The joyous courage which could be optimistic enough, but which did not allow any optimism to take the place of the hard work by which safety is gained, or success comes: the universal sympathy with all around him, extending as he wrote to the cavalry horses for the welfare of which it is a quartermaster’s duty to provide—do they not make easy explanation of the fact that Wordsworth noticed when he and Dorothy visited the Scotts during this autumn, that “I believe that, in the character of the sheriff’s friends, we might have counted on a hearty welcome under any roof in the Border country”?

William and Dorothy, walking from Roslin, where they had left the carriage in which they were touring Scotland, called at Lasswade so early that Mr. and Mrs. Scott were still in bed, but they got no worse reception for that.

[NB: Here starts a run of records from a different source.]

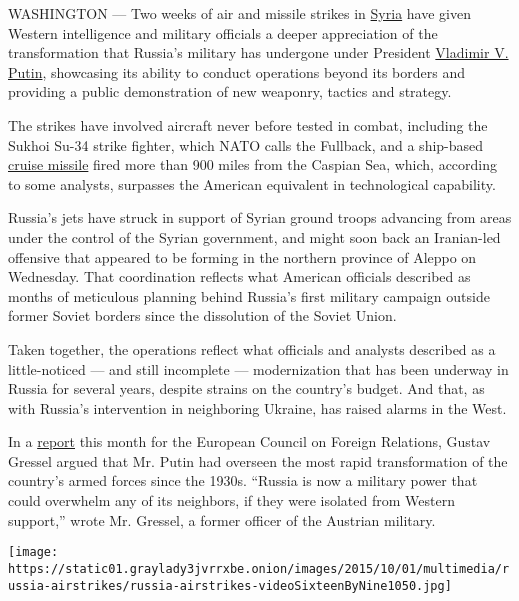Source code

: WASHINGTON --- Two weeks of air and missile strikes in
\href{http://topics.nytimes3xbfgragh.onion/top/news/international/countriesandterritories/syria/index.html?inline=nyt-geo}{Syria}
have given Western intelligence and military officials a deeper
appreciation of the transformation that Russia's military has undergone
under President
\href{http://topics.nytimes3xbfgragh.onion/top/reference/timestopics/people/p/vladimir_v_putin/index.html?inline=nyt-per}{Vladimir
V. Putin}, showcasing its ability to conduct operations beyond its
borders and providing a public demonstration of new weaponry, tactics
and strategy.

The strikes have involved aircraft never before tested in combat,
including the Sukhoi Su-34 strike fighter, which NATO calls the
Fullback, and a ship-based
\href{http://www.nytimes3xbfgragh.onion/2015/10/09/world/middleeast/russias-kalibr-cruise-missiles-a-new-weapon-in-syria-conflict.html}{cruise
missile} fired more than 900 miles from the Caspian Sea, which,
according to some analysts, surpasses the American equivalent in
technological capability.

Russia's jets have struck in support of Syrian ground troops advancing
from areas under the control of the Syrian government, and might soon
back an Iranian-led offensive that appeared to be forming in the
northern province of Aleppo on Wednesday. That coordination reflects
what American officials described as months of meticulous planning
behind Russia's first military campaign outside former Soviet borders
since the dissolution of the Soviet Union.

Taken together, the operations reflect what officials and analysts
described as a little-noticed --- and still incomplete --- modernization
that has been underway in Russia for several years, despite strains on
the country's budget. And that, as with Russia's intervention in
neighboring Ukraine, has raised alarms in the West.

In a
\href{http://www.ecfr.eu/publications/summary/russias_quiet_military_revolution_and_what_it_means_for_europe}{report}
this month for the European Council on Foreign Relations, Gustav Gressel
argued that Mr. Putin had overseen the most rapid transformation of the
country's armed forces since the 1930s. ``Russia is now a military power
that could overwhelm any of its neighbors, if they were isolated from
Western support,'' wrote Mr. Gressel, a former officer of the Austrian
military.

\texttt{[image: https://static01.graylady3jvrrxbe.onion/images/2015/10/01/multimedia/russia-airstrikes/russia-airstrikes-videoSixteenByNine1050.jpg]}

“We were received,” Wordsworth said to Lockhart long afterwards, “with that frank cordiality which, under whatever circumstances I afterwards met him, always marked his manners; and, indeed, I found him then in every respect—except, perhaps, that his animal spirits were somewhat higher—precisely the same man that you knew him in later life; the same lively, entertaining conversation, full of anecdote, and averse from disquisition; the same unaffected modesty about himself; the same cheerful and benevolent and hopeful views of man and the world. He partly read and partly recited, sometimes in an enthusiastic style of chant, the first four cantos of the Lay of the Last Minstrel; and the novelty of the manners, the clear picturesque descriptions, and the easy glowing energy of much of the verse, greatly delighted me.”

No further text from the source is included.